In addition to being assisted by the Roman Curia in his spiritual responsibilities as the Successor of St. Peter, the Supreme Pontiff is assisted in the government of the temporal territories of the Holy See by a Governorate. Principal among these territories is the Vatican City State.
The Mons Vaticanus is a small hill across the Tiber River from the center of Rome. In the first century it contained a palace and a circus (an oblong racecourse), belonging to the Emperor Nero. It was in Nero’s Circus that St. Peter was martyred, crucified upside-down, because he had said he was unworthy to die as Christ died. He was buried in a near-by garden containing other graves.

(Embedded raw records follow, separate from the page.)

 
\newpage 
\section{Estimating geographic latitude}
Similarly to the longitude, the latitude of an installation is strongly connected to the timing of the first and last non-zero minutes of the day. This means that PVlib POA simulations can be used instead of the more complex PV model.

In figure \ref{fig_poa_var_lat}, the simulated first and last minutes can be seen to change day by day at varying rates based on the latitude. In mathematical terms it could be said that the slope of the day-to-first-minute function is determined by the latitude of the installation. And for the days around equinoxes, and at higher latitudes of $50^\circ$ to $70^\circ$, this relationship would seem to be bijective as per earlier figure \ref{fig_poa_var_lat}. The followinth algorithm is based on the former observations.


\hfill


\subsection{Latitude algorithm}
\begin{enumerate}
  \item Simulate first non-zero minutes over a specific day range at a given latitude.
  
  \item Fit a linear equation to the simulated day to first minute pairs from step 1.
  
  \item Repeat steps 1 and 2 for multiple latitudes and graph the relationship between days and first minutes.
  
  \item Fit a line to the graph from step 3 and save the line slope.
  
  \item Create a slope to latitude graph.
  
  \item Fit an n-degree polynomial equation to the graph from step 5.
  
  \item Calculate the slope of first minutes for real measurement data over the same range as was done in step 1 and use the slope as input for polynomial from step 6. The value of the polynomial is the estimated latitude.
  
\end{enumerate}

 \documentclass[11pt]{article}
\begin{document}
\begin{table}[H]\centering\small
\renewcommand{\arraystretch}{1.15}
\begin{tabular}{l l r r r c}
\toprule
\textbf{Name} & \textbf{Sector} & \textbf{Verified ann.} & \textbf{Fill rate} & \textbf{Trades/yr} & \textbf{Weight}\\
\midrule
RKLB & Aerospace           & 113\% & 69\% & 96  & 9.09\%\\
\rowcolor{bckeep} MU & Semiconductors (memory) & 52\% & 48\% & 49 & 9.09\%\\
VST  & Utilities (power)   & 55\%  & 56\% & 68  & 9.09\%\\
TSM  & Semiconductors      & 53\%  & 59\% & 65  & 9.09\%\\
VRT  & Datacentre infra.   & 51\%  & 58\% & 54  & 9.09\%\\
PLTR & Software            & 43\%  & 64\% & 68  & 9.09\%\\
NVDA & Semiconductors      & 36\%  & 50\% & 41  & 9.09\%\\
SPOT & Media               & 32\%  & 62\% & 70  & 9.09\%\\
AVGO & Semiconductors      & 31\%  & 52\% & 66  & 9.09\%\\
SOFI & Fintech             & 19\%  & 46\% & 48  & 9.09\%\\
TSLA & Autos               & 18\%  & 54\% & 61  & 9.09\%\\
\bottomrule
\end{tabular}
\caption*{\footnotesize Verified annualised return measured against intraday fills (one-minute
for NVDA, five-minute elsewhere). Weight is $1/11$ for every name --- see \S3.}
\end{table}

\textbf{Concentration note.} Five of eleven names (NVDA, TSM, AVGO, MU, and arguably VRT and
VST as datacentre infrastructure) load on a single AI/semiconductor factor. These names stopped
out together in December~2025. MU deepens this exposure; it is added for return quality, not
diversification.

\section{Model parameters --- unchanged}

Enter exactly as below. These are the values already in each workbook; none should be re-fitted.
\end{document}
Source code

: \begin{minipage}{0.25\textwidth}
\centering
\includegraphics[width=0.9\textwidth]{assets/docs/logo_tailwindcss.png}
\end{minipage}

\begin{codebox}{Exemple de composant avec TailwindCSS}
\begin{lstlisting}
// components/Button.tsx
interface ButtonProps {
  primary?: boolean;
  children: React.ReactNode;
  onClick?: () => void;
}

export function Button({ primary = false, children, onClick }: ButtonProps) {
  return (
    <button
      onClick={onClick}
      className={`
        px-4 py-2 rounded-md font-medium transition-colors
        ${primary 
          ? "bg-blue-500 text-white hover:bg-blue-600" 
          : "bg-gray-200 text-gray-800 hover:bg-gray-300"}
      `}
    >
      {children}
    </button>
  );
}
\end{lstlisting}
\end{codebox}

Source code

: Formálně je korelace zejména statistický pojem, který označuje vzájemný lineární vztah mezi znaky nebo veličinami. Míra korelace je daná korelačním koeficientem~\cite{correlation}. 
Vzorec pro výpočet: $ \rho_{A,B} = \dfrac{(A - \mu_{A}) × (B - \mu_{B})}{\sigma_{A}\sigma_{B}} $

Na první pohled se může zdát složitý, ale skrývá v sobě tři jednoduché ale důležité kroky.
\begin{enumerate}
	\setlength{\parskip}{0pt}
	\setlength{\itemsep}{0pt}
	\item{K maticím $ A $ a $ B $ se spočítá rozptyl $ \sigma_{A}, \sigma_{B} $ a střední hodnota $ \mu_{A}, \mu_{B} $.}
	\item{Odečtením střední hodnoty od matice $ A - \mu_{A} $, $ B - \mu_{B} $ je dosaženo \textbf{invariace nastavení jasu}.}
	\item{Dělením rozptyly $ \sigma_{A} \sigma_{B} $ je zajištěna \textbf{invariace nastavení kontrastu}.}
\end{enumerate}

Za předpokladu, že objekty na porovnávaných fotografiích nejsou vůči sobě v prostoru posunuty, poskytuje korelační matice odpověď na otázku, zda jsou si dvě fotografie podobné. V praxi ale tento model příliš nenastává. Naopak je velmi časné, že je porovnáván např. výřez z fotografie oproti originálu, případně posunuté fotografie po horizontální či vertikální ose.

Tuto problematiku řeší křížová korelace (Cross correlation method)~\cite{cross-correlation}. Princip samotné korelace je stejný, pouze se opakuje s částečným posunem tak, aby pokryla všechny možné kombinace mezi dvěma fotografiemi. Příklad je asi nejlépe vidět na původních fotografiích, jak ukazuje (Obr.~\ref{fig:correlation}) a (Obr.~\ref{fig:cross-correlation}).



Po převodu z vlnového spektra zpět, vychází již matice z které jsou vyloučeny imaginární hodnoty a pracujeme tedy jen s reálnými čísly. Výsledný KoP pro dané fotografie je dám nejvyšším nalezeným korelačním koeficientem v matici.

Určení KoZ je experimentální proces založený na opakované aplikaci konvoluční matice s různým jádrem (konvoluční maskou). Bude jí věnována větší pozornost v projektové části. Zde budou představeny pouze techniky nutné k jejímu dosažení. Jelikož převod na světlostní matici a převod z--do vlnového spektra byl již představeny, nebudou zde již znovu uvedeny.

A shrine indicating Peter’s presence was erected over the grave around 150 AD during a relative period of peace for the Church, and Peter’s bones were hidden in a wall to protect them from desecration.
The first, or Constantinian, Basilica of St. Peter was built on the site after the Emperor legalized Christianity in 313 A.D. and then gave the land to Pope Silvester (314-335). Over the course of the centuries offices and a residence were built to accommodate the pope and his court. In the 16th century this basilica was torn down and the current Renaissance basilica was erected. Excavations under the main altar in the 1940s to 1960s have revealed the 1st century pagan graveyard, the shrine over Peter’s grave, as well as discovered bones suggestive of St. Peter, along with the ancient graffiti “Petrus ibi est” (Peter is here). These excavations are today open to the pubic for tours, scheduled well in advance due to their popularity.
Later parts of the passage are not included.